Raymond sucks air through his teeth, shakes his head. “You got that shit on purpose?”
The walls are gutted hip high throughout the double-wide. Pipes and wires spilling out between the studs. We find everyone else in the living room. Bohemian rug over raw plywood sub-flooring. Leather furniture still wrapped in plastic. A frameless mirror capping off a neon tetra aquarium serves as a coffee table. Hash oil and a three-card tarot spread on the mirror. Asa is in the middle of getting his hair twisted by Briana. She keeps telling him to sit still. One half of his head is fro’d out fork-in-socket-like. He’s telling Isaac how he loves to fuck fat bitches. “Hundred pounds a leg,” he says, “throw one over each shoulder and—” he bites his bottom lip and humps the air. He jumps up when we enter and it’s bear hugs all around.

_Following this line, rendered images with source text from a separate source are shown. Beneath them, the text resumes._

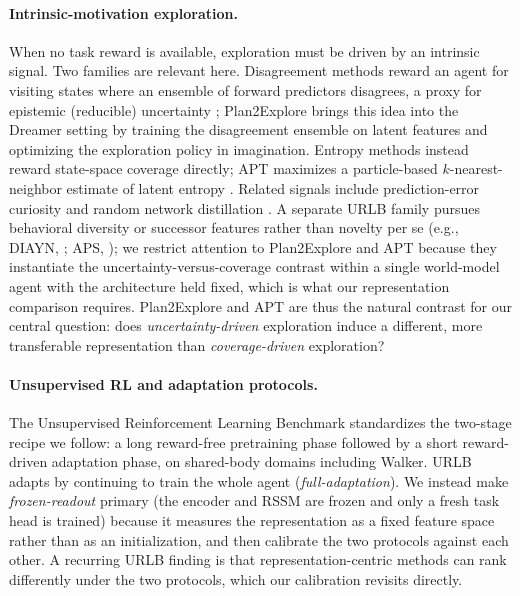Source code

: \documentclass{article}
\begin{document}
\paragraph{Intrinsic-motivation exploration.}
When no task reward is available, exploration must be driven by an intrinsic
signal. Two families are relevant here. Disagreement methods reward an agent for
visiting states where an ensemble of forward predictors disagrees, a proxy for
epistemic (reducible) uncertainty \citep{pathak2019disagreement}; Plan2Explore
\citep{sekar2020plan2explore} brings this idea into the Dreamer setting by
training the disagreement ensemble on latent features and optimizing the
exploration policy in imagination. Entropy methods instead reward state-space
coverage directly; APT \citep{liu2021apt} maximizes a particle-based
$k$-nearest-neighbor estimate of latent entropy \citep{singh2003knn}.
Related signals include prediction-error curiosity \citep{pathak2017icm} and
random network distillation \citep{burda2019rnd}. A separate URLB family pursues
behavioral diversity or successor features rather than novelty per se (e.g.,
DIAYN, \citealp{eysenbach2019diayn}; APS, \citealp{liu2021aps}); we restrict
attention to Plan2Explore and APT because they instantiate the
uncertainty-versus-coverage contrast within a single world-model agent
with the architecture held fixed, which is what our representation comparison
requires. Plan2Explore and APT are thus the natural contrast for our central
question: does \emph{uncertainty-driven} exploration induce a different, more
transferable representation than \emph{coverage-driven} exploration?

\paragraph{Unsupervised RL and adaptation protocols.}
The Unsupervised Reinforcement Learning Benchmark \citep{laskin2021urlb}
standardizes the two-stage recipe we follow: a long reward-free pretraining
phase followed by a short reward-driven adaptation phase, on shared-body domains
including Walker. URLB adapts by continuing to train the whole agent
(\emph{full-adaptation}). We instead make \emph{frozen-readout} primary (the
encoder and RSSM are frozen and only a fresh task head is trained) because it
measures the representation as a fixed feature space rather than as an
initialization, and then calibrate the two protocols against each other. A
recurring URLB finding is that representation-centric methods can rank
differently under the two protocols, which our calibration revisits directly.
\end{document}
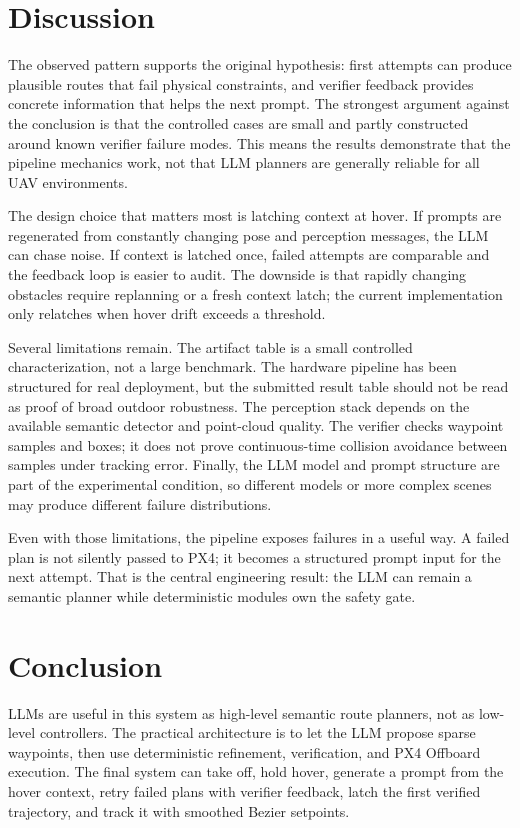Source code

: \documentclass[12pt]{article}
\begin{document}
\section{Discussion}

The observed pattern supports the original hypothesis: first attempts can produce plausible routes that fail physical constraints, and verifier feedback provides concrete information that helps the next prompt. The strongest argument against the conclusion is that the controlled cases are small and partly constructed around known verifier failure modes. This means the results demonstrate that the pipeline mechanics work, not that LLM planners are generally reliable for all UAV environments.

The design choice that matters most is latching context at hover. If prompts are regenerated from constantly changing pose and perception messages, the LLM can chase noise. If context is latched once, failed attempts are comparable and the feedback loop is easier to audit. The downside is that rapidly changing obstacles require replanning or a fresh context latch; the current implementation only relatches when hover drift exceeds a threshold.

Several limitations remain. The artifact table is a small controlled characterization, not a large benchmark. The hardware pipeline has been structured for real deployment, but the submitted result table should not be read as proof of broad outdoor robustness. The perception stack depends on the available semantic detector and point-cloud quality. The verifier checks waypoint samples and boxes; it does not prove continuous-time collision avoidance between samples under tracking error. Finally, the LLM model and prompt structure are part of the experimental condition, so different models or more complex scenes may produce different failure distributions.

Even with those limitations, the pipeline exposes failures in a useful way. A failed plan is not silently passed to PX4; it becomes a structured prompt input for the next attempt. That is the central engineering result: the LLM can remain a semantic planner while deterministic modules own the safety gate.

\section{Conclusion}

LLMs are useful in this system as high-level semantic route planners, not as low-level controllers. The practical architecture is to let the LLM propose sparse waypoints, then use deterministic refinement, verification, and PX4 Offboard execution. The final system can take off, hold hover, generate a prompt from the hover context, retry failed plans with verifier feedback, latch the first verified trajectory, and track it with smoothed Bezier setpoints.
\end{document}
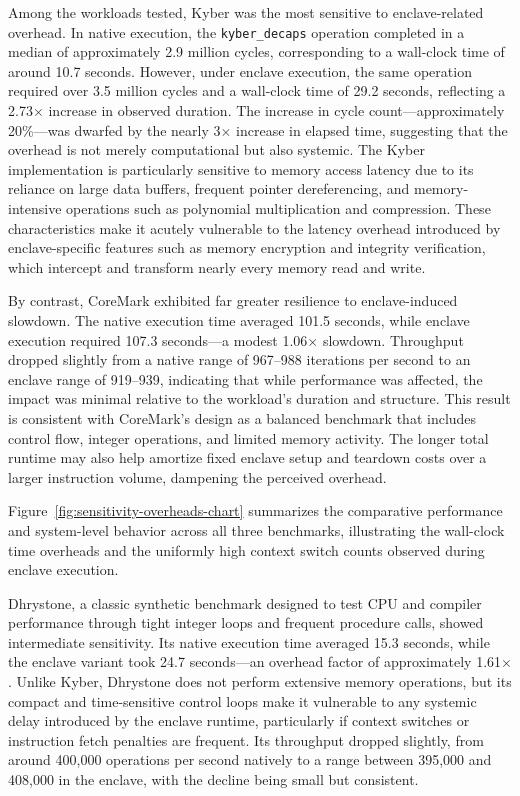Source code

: Among the workloads tested, Kyber was the most sensitive to enclave-related overhead. In native execution, the \texttt{kyber\_decaps} operation completed in a median of approximately 2.9 million cycles, corresponding to a wall-clock time of around 10.7 seconds. However, under enclave execution, the same operation required over 3.5 million cycles and a wall-clock time of 29.2 seconds, reflecting a 2.73$\times$ increase in observed duration. The increase in cycle count—approximately 20\%—was dwarfed by the nearly 3$\times$ increase in elapsed time, suggesting that the overhead is not merely computational but also systemic. The Kyber implementation is particularly sensitive to memory access latency due to its reliance on large data buffers, frequent pointer dereferencing, and memory-intensive operations such as polynomial multiplication and compression. These characteristics make it acutely vulnerable to the latency overhead introduced by enclave-specific features such as memory encryption and integrity verification, which intercept and transform nearly every memory read and write.

By contrast, CoreMark exhibited far greater resilience to enclave-induced slowdown. The native execution time averaged 101.5 seconds, while enclave execution required 107.3 seconds—a modest 1.06$\times$ slowdown. Throughput dropped slightly from a native range of 967--988 iterations per second to an enclave range of 919--939, indicating that while performance was affected, the impact was minimal relative to the workload's duration and structure. This result is consistent with CoreMark’s design as a balanced benchmark that includes control flow, integer operations, and limited memory activity. The longer total runtime may also help amortize fixed enclave setup and teardown costs over a larger instruction volume, dampening the perceived overhead.

Figure~\ref{fig:sensitivity-overheads-chart} summarizes the comparative performance and system-level behavior across all three benchmarks, illustrating the wall-clock time overheads and the uniformly high context switch counts observed during enclave execution.

Dhrystone, a classic synthetic benchmark designed to test CPU and compiler performance through tight integer loops and frequent procedure calls, showed intermediate sensitivity. Its native execution time averaged 15.3 seconds, while the enclave variant took 24.7 seconds—an overhead factor of approximately 1.61$\times$. Unlike Kyber, Dhrystone does not perform extensive memory operations, but its compact and time-sensitive control loops make it vulnerable to any systemic delay introduced by the enclave runtime, particularly if context switches or instruction fetch penalties are frequent. Its throughput dropped slightly, from around 400,000 operations per second natively to a range between 395,000 and 408,000 in the enclave, with the decline being small but consistent.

Emery holds my hand and hides behind my leg.
“She’s shot up like a weed,” Isaac says. A gold orb fills the empty socket of his left eye and he’s shirtless under a fur coat. Skinny torso covered in sigils. Isaac reads tarot and astrology. Been known to get into some shit with blood and fire as well.
Asa says Isaac was just telling him how rich he’s gonna be. Raymond asks if Mr. Money Bags is sharing the smoke. Asa sets him up with a glass pipe and a torch and Raymond hits a dab off the mirror.
There’s a deer head on a big wire spool in the kitchen where Asa pours up high-balls of Remy. “This the only one you get,” he says to me. “Gotta get the princess home safe.”
Emery warms up after a little while. She sits on her knees in front of the fish tank, face pressed to the glass, mesmerized by the red and blue tetra.
Briana patiently works on twisting the rest of Asa’s hair while he catches us up on his remodeling plans. Says he got this place on the cheap after the last hurricane sunk the property value. “I got the meth heads down the road to tear out all the wet shit,” he says. “Probably get them to help with drywall and paint, too. One of them niggas owes me eighty bucks. I’ma tell him, ‘look, I’ll let you hit a couple dabs or whatever, just come help me knock this out and we straight.’”
There’s a series of thuds coming from somewhere down the hall. Everyone but Asa turns to look.
“Hell yeah,” Asa says, “I love meth heads. They’ll steal your metal, though. That’s why I welded a cage around the HVAC.”
Raymond leans over to Isaac, says, “Think I’ma crash at your place instead.”
This scabbed-up skeleton in stained undies runs screaming down the hall. His wrists are duct-taped together. Mouth and ankles red. He bolts out the front door.
Emery jumps in my lap and Briana clutches her chest. Asa rises calmly, pulling a burner from between the cushions. He pops off a couple shots from the doorway.
“Damn,” he says. “That tweaker straight Spider-Man jumped over your car. My bad, bro.”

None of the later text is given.